INPUT RECORDS:
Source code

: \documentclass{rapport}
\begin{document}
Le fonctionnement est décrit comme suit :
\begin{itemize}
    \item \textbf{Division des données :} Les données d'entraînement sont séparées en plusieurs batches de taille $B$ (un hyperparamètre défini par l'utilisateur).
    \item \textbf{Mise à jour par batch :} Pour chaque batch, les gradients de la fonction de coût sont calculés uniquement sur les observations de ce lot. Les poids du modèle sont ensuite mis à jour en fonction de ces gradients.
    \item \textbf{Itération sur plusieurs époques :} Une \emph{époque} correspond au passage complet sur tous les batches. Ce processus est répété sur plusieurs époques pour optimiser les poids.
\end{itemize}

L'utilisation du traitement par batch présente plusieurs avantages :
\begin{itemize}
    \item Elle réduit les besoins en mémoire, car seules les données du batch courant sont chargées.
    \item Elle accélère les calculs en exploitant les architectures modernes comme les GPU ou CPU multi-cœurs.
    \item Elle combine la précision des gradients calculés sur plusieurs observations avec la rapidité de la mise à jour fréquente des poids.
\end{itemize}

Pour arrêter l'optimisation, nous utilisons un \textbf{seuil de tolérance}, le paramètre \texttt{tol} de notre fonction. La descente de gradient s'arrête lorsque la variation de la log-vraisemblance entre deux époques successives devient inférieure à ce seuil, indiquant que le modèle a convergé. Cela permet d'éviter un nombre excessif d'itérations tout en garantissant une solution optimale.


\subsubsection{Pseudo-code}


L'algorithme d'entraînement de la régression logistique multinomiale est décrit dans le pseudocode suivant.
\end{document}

EXERCISE REQUIREMENTS: Restate every record exactly, leaving nothing out.

SOLUTION FOR THIS EXERCISE:
Source code

: \documentclass{rapport}
\begin{document}
Le fonctionnement est décrit comme suit :
\begin{itemize}
    \item \textbf{Division des données :} Les données d'entraînement sont séparées en plusieurs batches de taille $B$ (un hyperparamètre défini par l'utilisateur).
    \item \textbf{Mise à jour par batch :} Pour chaque batch, les gradients de la fonction de coût sont calculés uniquement sur les observations de ce lot. Les poids du modèle sont ensuite mis à jour en fonction de ces gradients.
    \item \textbf{Itération sur plusieurs époques :} Une \emph{époque} correspond au passage complet sur tous les batches. Ce processus est répété sur plusieurs époques pour optimiser les poids.
\end{itemize}

L'utilisation du traitement par batch présente plusieurs avantages :
\begin{itemize}
    \item Elle réduit les besoins en mémoire, car seules les données du batch courant sont chargées.
    \item Elle accélère les calculs en exploitant les architectures modernes comme les GPU ou CPU multi-cœurs.
    \item Elle combine la précision des gradients calculés sur plusieurs observations avec la rapidité de la mise à jour fréquente des poids.
\end{itemize}

Pour arrêter l'optimisation, nous utilisons un \textbf{seuil de tolérance}, le paramètre \texttt{tol} de notre fonction. La descente de gradient s'arrête lorsque la variation de la log-vraisemblance entre deux époques successives devient inférieure à ce seuil, indiquant que le modèle a convergé. Cela permet d'éviter un nombre excessif d'itérations tout en garantissant une solution optimale.


\subsubsection{Pseudo-code}


L'algorithme d'entraînement de la régression logistique multinomiale est décrit dans le pseudocode suivant.
\end{document}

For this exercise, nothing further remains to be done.